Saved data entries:
————
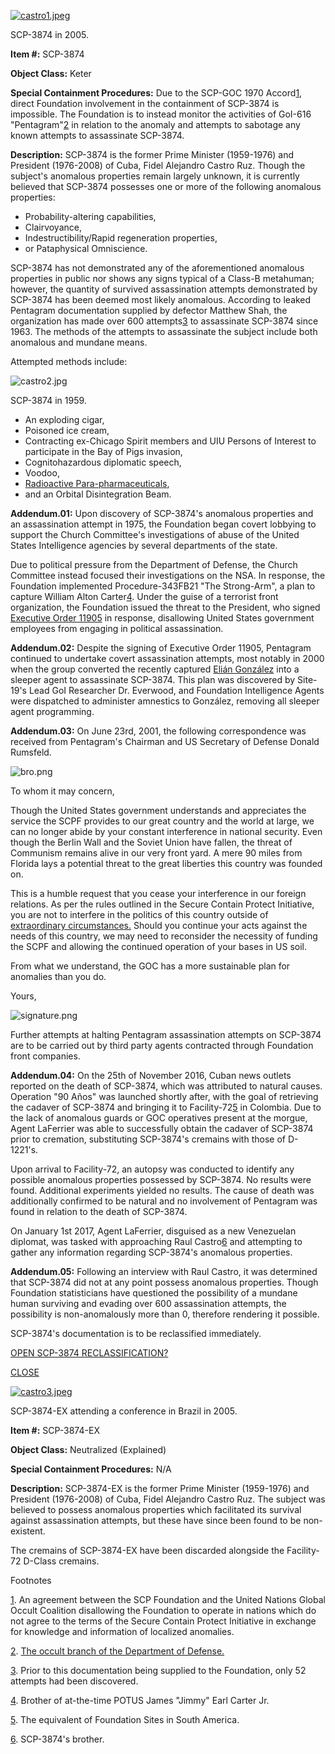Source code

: [![castro1.jpeg](http://scp-wiki.wdfiles.com/local--resized-images/scp-3874/castro1.jpeg/medium.jpg)](http://scp-wiki.wdfiles.com/local--files/scp-3874/castro1.jpeg)

SCP-3874 in 2005.

**Item #:** SCP-3874

**Object Class:** Keter

**Special Containment Procedures:** Due to the SCP-GOC 1970 Accord[1](javascript:;), direct Foundation involvement in the containment of SCP-3874 is impossible. The Foundation is to instead monitor the activities of GoI-616 "Pentagram"[2](javascript:;) in relation to the anomaly and attempts to sabotage any known attempts to assassinate SCP-3874.

**Description:** SCP-3874 is the former Prime Minister (1959-1976) and President (1976-2008) of Cuba, Fidel Alejandro Castro Ruz. Though the subject's anomalous properties remain largely unknown, it is currently believed that SCP-3874 possesses one or more of the following anomalous properties:

*   Probability-altering capabilities,
*   Clairvoyance,
*   Indestructibility/Rapid regeneration properties,
*   or Pataphysical Omniscience.

SCP-3874 has not demonstrated any of the aforementioned anomalous properties in public nor shows any signs typical of a Class-B metahuman; however, the quantity of survived assassination attempts demonstrated by SCP-3874 has been deemed most likely anomalous. According to leaked Pentagram documentation supplied by defector Matthew Shah, the organization has made over 600 attempts[3](javascript:;) to assassinate SCP-3874 since 1963. The methods of the attempts to assassinate the subject include both anomalous and mundane means.

Attempted methods include:

![castro2.jpg](http://scp-wiki.wdfiles.com/local--files/scp-3874/castro2.jpg)

SCP-3874 in 1959.

*   An exploding cigar,
*   Poisoned ice cream,
*   Contracting ex-Chicago Spirit members and UIU Persons of Interest to participate in the Bay of Pigs invasion,
*   Cognitohazardous diplomatic speech,
*   Voodoo,
*   [Radioactive Para-pharmaceuticals](/scp-3521),
*   and an Orbital Disintegration Beam.

**Addendum.01:** Upon discovery of SCP-3874's anomalous properties and an assassination attempt in 1975, the Foundation began covert lobbying to support the Church Committee's investigations of abuse of the United States Intelligence agencies by several departments of the state.

Due to political pressure from the Department of Defense, the Church Committee instead focused their investigations on the NSA. In response, the Foundation implemented Procedure-343FB21 "The Strong-Arm", a plan to capture William Alton Carter[4](javascript:;). Under the guise of a terrorist front organization, the Foundation issued the threat to the President, who signed [Executive Order 11905](https://en.wikipedia.org/wiki/Executive_Order_11905) in response, disallowing United States government employees from engaging in political assassination.

**Addendum.02:** Despite the signing of Executive Order 11905, Pentagram continued to undertake covert assassination attempts, most notably in 2000 when the group converted the recently captured [Elián González](https://en.wikipedia.org/wiki/Eli%C3%A1n_Gonz%C3%A1lez#Taken_by_federal_authorities) into a sleeper agent to assassinate SCP-3874. This plan was discovered by Site-19's Lead GoI Researcher Dr. Everwood, and Foundation Intelligence Agents were dispatched to administer amnestics to González, removing all sleeper agent programming.

**Addendum.03:** On June 23rd, 2001, the following correspondence was received from Pentagram's Chairman and US Secretary of Defense Donald Rumsfeld.

![bro.png](http://scp-wiki.wdfiles.com/local--files/scp-3874/bro.png)

  
  
  
  
  
  
To whom it may concern,

Though the United States government understands and appreciates the service the SCPF provides to our great country and the world at large, we can no longer abide by your constant interference in national security. Even though the Berlin Wall and the Soviet Union have fallen, the threat of Communism remains alive in our very front yard. A mere 90 miles from Florida lays a potential threat to the great liberties this country was founded on.

This is a humble request that you cease your interference in our foreign relations. As per the rules outlined in the Secure Contain Protect Initiative, you are not to interfere in the politics of this country outside of [extraordinary circumstances.](/scp-4444) Should you continue your acts against the needs of this country, we may need to reconsider the necessity of funding the SCPF and allowing the continued operation of your bases in US soil.

From what we understand, the GOC has a more sustainable plan for anomalies than you do.

Yours,

![signature.png](http://scp-wiki.wdfiles.com/local--files/scp-3874/signature.png)

Further attempts at halting Pentagram assassination attempts on SCP-3874 are to be carried out by third party agents contracted through Foundation front companies.

**Addendum.04:** On the 25th of November 2016, Cuban news outlets reported on the death of SCP-3874, which was attributed to natural causes. Operation "90 Años" was launched shortly after, with the goal of retrieving the cadaver of SCP-3874 and bringing it to Facility-72[5](javascript:;) in Colombia. Due to the lack of anomalous guards or GOC operatives present at the morgue, Agent LaFerrier was able to successfully obtain the cadaver of SCP-3874 prior to cremation, substituting SCP-3874's cremains with those of D-1221's.

Upon arrival to Facility-72, an autopsy was conducted to identify any possible anomalous properties possessed by SCP-3874. No results were found. Additional experiments yielded no results. The cause of death was additionally confirmed to be natural and no involvement of Pentagram was found in relation to the death of SCP-3874.

On January 1st 2017, Agent LaFerrier, disguised as a new Venezuelan diplomat, was tasked with approaching Raul Castro[6](javascript:;) and attempting to gather any information regarding SCP-3874's anomalous properties.

**Addendum.05:** Following an interview with Raul Castro, it was determined that SCP-3874 did not at any point possess anomalous properties. Though Foundation statisticians have questioned the possibility of a mundane human surviving and evading over 600 assassination attempts, the possibility is non-anomalously more than 0, therefore rendering it possible.

SCP-3874's documentation is to be reclassified immediately.

 [OPEN SCP-3874 RECLASSIFICATION?](javascript:;)

[CLOSE](javascript:;)

[![castro3.jpeg](http://scp-wiki.wdfiles.com/local--resized-images/scp-3874/castro3.jpeg/medium.jpg)](http://scp-wiki.wdfiles.com/local--files/scp-3874/castro3.jpeg)

SCP-3874-EX attending a conference in Brazil in 2005.

**Item #:** SCP-3874-EX

**Object Class:** Neutralized (Explained)

**Special Containment Procedures:** N/A

**Description:** SCP-3874-EX is the former Prime Minister (1959-1976) and President (1976-2008) of Cuba, Fidel Alejandro Castro Ruz. The subject was believed to possess anomalous properties which facilitated its survival against assassination attempts, but these have since been found to be non-existent.

The cremains of SCP-3874-EX have been discarded alongside the Facility-72 D-Class cremains.

  
  

Footnotes

[1](javascript:;). An agreement between the SCP Foundation and the United Nations Global Occult Coalition disallowing the Foundation to operate in nations which do not agree to the terms of the Secure Contain Protect Initiative in exchange for knowledge and information of localized anomalies.

[2](javascript:;). [The occult branch of the Department of Defense.](http://www.scp-wiki.net/scp-4220)

[3](javascript:;). Prior to this documentation being supplied to the Foundation, only 52 attempts had been discovered.

[4](javascript:;). Brother of at-the-time POTUS James "Jimmy" Earl Carter Jr.

[5](javascript:;). The equivalent of Foundation Sites in South America.

[6](javascript:;). SCP-3874's brother.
————
What you will do: Filter the lines above, keeping each one that contains the string "natural".

Task solution:
**Addendum.04:** On the 25th of November 2016, Cuban news outlets reported on the death of SCP-3874, which was attributed to natural causes. Operation "90 Años" was launched shortly after, with the goal of retrieving the cadaver of SCP-3874 and bringing it to Facility-72[5](javascript:;) in Colombia. Due to the lack of anomalous guards or GOC operatives present at the morgue, Agent LaFerrier was able to successfully obtain the cadaver of SCP-3874 prior to cremation, substituting SCP-3874's cremains with those of D-1221's.
Upon arrival to Facility-72, an autopsy was conducted to identify any possible anomalous properties possessed by SCP-3874. No results were found. Additional experiments yielded no results. The cause of death was additionally confirmed to be natural and no involvement of Pentagram was found in relation to the death of SCP-3874.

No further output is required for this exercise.